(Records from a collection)
....................

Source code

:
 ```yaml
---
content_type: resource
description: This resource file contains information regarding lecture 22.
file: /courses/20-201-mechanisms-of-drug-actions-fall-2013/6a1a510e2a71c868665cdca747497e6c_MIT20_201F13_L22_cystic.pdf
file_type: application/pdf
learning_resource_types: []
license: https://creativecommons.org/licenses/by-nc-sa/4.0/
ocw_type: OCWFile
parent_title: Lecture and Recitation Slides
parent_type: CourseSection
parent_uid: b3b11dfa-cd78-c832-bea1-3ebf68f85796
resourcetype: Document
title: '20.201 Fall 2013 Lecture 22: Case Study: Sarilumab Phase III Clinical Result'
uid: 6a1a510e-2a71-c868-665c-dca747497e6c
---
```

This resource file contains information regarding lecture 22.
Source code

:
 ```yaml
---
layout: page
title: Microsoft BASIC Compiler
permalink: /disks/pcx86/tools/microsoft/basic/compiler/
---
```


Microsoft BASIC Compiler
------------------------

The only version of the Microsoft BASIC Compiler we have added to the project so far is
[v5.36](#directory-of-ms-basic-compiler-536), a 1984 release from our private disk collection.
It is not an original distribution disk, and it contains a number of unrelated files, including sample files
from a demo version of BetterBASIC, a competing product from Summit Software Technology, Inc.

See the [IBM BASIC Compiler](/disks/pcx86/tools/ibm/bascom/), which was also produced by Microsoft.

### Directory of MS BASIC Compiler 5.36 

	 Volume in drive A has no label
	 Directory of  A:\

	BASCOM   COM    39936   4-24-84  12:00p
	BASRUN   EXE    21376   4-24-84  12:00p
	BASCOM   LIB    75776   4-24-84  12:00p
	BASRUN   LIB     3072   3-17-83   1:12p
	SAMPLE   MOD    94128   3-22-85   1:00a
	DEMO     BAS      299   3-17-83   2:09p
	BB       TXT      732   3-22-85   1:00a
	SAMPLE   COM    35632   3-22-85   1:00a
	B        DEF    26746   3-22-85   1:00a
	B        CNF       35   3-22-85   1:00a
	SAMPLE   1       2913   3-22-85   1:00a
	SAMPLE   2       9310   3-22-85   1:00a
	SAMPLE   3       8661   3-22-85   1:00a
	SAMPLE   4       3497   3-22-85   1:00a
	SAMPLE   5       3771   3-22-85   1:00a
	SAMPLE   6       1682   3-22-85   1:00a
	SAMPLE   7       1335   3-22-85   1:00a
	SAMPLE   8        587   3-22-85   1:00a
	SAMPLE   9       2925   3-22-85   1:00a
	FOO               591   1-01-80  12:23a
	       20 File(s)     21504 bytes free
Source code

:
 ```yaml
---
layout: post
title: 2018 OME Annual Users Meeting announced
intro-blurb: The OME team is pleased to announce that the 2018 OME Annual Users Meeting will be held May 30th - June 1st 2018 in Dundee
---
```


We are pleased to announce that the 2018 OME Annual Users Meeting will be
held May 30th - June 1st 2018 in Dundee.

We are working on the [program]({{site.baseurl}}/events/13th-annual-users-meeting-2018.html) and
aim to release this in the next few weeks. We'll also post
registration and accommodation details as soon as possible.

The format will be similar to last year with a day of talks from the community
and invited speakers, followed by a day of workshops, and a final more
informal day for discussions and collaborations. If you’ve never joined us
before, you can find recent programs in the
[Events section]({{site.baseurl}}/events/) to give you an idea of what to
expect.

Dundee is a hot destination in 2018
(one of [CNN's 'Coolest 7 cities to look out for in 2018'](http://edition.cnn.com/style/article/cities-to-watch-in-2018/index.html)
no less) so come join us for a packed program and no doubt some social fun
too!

....................

Which lines of the entries contain "contains"? Count them and write only the number.

3